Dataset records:
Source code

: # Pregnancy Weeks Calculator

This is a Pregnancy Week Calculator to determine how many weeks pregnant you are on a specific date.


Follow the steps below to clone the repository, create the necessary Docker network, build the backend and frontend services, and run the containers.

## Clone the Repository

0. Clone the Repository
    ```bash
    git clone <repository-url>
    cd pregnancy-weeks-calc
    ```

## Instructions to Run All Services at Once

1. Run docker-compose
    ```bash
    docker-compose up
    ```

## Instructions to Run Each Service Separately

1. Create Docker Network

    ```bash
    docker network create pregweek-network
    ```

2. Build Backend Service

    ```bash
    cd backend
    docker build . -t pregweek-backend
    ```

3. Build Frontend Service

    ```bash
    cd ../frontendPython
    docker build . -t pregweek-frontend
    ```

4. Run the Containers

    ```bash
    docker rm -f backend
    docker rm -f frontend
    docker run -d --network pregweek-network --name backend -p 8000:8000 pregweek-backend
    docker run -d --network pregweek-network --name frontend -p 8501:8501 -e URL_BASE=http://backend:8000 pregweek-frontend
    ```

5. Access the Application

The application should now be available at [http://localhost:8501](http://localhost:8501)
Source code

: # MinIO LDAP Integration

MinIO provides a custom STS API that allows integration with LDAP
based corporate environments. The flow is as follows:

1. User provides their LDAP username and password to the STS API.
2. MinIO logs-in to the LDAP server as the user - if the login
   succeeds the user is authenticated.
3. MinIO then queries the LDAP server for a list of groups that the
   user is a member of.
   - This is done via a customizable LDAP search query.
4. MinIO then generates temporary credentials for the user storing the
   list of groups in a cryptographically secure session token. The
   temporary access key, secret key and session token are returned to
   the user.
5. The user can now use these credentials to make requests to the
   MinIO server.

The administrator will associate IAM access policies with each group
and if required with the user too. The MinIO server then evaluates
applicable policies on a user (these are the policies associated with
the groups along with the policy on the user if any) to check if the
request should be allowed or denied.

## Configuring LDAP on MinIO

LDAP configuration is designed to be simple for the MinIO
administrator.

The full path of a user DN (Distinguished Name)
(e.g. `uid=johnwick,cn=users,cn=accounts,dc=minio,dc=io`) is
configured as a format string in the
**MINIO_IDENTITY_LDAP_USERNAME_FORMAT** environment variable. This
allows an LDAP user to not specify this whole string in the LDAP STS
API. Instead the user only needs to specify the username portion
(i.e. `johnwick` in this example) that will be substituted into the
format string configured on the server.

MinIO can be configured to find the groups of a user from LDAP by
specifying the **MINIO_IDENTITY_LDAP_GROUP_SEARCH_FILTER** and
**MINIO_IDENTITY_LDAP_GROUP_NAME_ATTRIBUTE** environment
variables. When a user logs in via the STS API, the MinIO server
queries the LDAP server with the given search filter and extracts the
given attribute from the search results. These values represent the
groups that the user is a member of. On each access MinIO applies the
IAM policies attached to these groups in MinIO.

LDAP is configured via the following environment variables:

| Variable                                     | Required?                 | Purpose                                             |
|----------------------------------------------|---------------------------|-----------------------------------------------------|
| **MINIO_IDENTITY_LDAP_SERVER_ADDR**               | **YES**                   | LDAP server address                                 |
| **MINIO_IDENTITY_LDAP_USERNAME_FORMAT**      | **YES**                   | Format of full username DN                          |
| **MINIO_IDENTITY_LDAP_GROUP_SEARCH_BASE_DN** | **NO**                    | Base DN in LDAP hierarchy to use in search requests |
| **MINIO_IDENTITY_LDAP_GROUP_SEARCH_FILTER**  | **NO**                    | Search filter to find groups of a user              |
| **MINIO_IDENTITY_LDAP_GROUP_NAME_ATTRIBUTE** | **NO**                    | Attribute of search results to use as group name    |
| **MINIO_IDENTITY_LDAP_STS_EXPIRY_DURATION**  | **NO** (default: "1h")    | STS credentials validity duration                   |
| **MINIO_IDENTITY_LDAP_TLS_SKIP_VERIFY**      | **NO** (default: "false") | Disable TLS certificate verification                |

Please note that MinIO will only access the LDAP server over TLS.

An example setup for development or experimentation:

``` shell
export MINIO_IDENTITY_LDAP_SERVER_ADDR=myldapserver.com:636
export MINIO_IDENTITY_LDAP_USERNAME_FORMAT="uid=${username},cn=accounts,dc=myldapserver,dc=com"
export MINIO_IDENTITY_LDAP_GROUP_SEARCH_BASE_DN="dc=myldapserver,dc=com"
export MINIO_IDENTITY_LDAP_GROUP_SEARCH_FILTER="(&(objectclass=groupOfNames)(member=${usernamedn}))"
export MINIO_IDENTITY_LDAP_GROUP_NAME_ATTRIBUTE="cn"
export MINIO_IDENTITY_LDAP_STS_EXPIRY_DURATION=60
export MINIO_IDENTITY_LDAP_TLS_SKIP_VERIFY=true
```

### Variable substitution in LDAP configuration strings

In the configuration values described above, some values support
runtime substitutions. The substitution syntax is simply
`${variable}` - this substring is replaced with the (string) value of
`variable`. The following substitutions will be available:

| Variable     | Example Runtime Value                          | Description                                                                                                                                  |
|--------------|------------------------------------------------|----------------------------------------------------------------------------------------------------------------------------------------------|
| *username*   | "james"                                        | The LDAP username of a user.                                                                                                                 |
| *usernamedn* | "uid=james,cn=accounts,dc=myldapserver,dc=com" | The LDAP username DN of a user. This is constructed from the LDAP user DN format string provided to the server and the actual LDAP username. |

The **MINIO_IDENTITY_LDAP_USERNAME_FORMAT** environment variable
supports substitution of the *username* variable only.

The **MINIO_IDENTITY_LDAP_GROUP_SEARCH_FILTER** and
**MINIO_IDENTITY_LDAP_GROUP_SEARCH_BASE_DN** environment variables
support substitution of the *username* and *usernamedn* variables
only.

§ Try it
Nothing in the records may change. Print all of them.

§ Solution for this exercise
Source code

: # Pregnancy Weeks Calculator

This is a Pregnancy Week Calculator to determine how many weeks pregnant you are on a specific date.


Follow the steps below to clone the repository, create the necessary Docker network, build the backend and frontend services, and run the containers.

## Clone the Repository

0. Clone the Repository
    ```bash
    git clone <repository-url>
    cd pregnancy-weeks-calc
    ```

## Instructions to Run All Services at Once

1. Run docker-compose
    ```bash
    docker-compose up
    ```

## Instructions to Run Each Service Separately

1. Create Docker Network

    ```bash
    docker network create pregweek-network
    ```

2. Build Backend Service

    ```bash
    cd backend
    docker build . -t pregweek-backend
    ```

3. Build Frontend Service

    ```bash
    cd ../frontendPython
    docker build . -t pregweek-frontend
    ```

4. Run the Containers

    ```bash
    docker rm -f backend
    docker rm -f frontend
    docker run -d --network pregweek-network --name backend -p 8000:8000 pregweek-backend
    docker run -d --network pregweek-network --name frontend -p 8501:8501 -e URL_BASE=http://backend:8000 pregweek-frontend
    ```

5. Access the Application

The application should now be available at [http://localhost:8501](http://localhost:8501)
Source code

: # MinIO LDAP Integration

MinIO provides a custom STS API that allows integration with LDAP
based corporate environments. The flow is as follows:

1. User provides their LDAP username and password to the STS API.
2. MinIO logs-in to the LDAP server as the user - if the login
   succeeds the user is authenticated.
3. MinIO then queries the LDAP server for a list of groups that the
   user is a member of.
   - This is done via a customizable LDAP search query.
4. MinIO then generates temporary credentials for the user storing the
   list of groups in a cryptographically secure session token. The
   temporary access key, secret key and session token are returned to
   the user.
5. The user can now use these credentials to make requests to the
   MinIO server.

The administrator will associate IAM access policies with each group
and if required with the user too. The MinIO server then evaluates
applicable policies on a user (these are the policies associated with
the groups along with the policy on the user if any) to check if the
request should be allowed or denied.

## Configuring LDAP on MinIO

LDAP configuration is designed to be simple for the MinIO
administrator.

The full path of a user DN (Distinguished Name)
(e.g. `uid=johnwick,cn=users,cn=accounts,dc=minio,dc=io`) is
configured as a format string in the
**MINIO_IDENTITY_LDAP_USERNAME_FORMAT** environment variable. This
allows an LDAP user to not specify this whole string in the LDAP STS
API. Instead the user only needs to specify the username portion
(i.e. `johnwick` in this example) that will be substituted into the
format string configured on the server.

MinIO can be configured to find the groups of a user from LDAP by
specifying the **MINIO_IDENTITY_LDAP_GROUP_SEARCH_FILTER** and
**MINIO_IDENTITY_LDAP_GROUP_NAME_ATTRIBUTE** environment
variables. When a user logs in via the STS API, the MinIO server
queries the LDAP server with the given search filter and extracts the
given attribute from the search results. These values represent the
groups that the user is a member of. On each access MinIO applies the
IAM policies attached to these groups in MinIO.

LDAP is configured via the following environment variables:

| Variable                                     | Required?                 | Purpose                                             |
|----------------------------------------------|---------------------------|-----------------------------------------------------|
| **MINIO_IDENTITY_LDAP_SERVER_ADDR**               | **YES**                   | LDAP server address                                 |
| **MINIO_IDENTITY_LDAP_USERNAME_FORMAT**      | **YES**                   | Format of full username DN                          |
| **MINIO_IDENTITY_LDAP_GROUP_SEARCH_BASE_DN** | **NO**                    | Base DN in LDAP hierarchy to use in search requests |
| **MINIO_IDENTITY_LDAP_GROUP_SEARCH_FILTER**  | **NO**                    | Search filter to find groups of a user              |
| **MINIO_IDENTITY_LDAP_GROUP_NAME_ATTRIBUTE** | **NO**                    | Attribute of search results to use as group name    |
| **MINIO_IDENTITY_LDAP_STS_EXPIRY_DURATION**  | **NO** (default: "1h")    | STS credentials validity duration                   |
| **MINIO_IDENTITY_LDAP_TLS_SKIP_VERIFY**      | **NO** (default: "false") | Disable TLS certificate verification                |

Please note that MinIO will only access the LDAP server over TLS.

An example setup for development or experimentation:

``` shell
export MINIO_IDENTITY_LDAP_SERVER_ADDR=myldapserver.com:636
export MINIO_IDENTITY_LDAP_USERNAME_FORMAT="uid=${username},cn=accounts,dc=myldapserver,dc=com"
export MINIO_IDENTITY_LDAP_GROUP_SEARCH_BASE_DN="dc=myldapserver,dc=com"
export MINIO_IDENTITY_LDAP_GROUP_SEARCH_FILTER="(&(objectclass=groupOfNames)(member=${usernamedn}))"
export MINIO_IDENTITY_LDAP_GROUP_NAME_ATTRIBUTE="cn"
export MINIO_IDENTITY_LDAP_STS_EXPIRY_DURATION=60
export MINIO_IDENTITY_LDAP_TLS_SKIP_VERIFY=true
```

### Variable substitution in LDAP configuration strings

In the configuration values described above, some values support
runtime substitutions. The substitution syntax is simply
`${variable}` - this substring is replaced with the (string) value of
`variable`. The following substitutions will be available:

| Variable     | Example Runtime Value                          | Description                                                                                                                                  |
|--------------|------------------------------------------------|----------------------------------------------------------------------------------------------------------------------------------------------|
| *username*   | "james"                                        | The LDAP username of a user.                                                                                                                 |
| *usernamedn* | "uid=james,cn=accounts,dc=myldapserver,dc=com" | The LDAP username DN of a user. This is constructed from the LDAP user DN format string provided to the server and the actual LDAP username. |

The **MINIO_IDENTITY_LDAP_USERNAME_FORMAT** environment variable
supports substitution of the *username* variable only.

The **MINIO_IDENTITY_LDAP_GROUP_SEARCH_FILTER** and
**MINIO_IDENTITY_LDAP_GROUP_SEARCH_BASE_DN** environment variables
support substitution of the *username* and *usernamedn* variables
only.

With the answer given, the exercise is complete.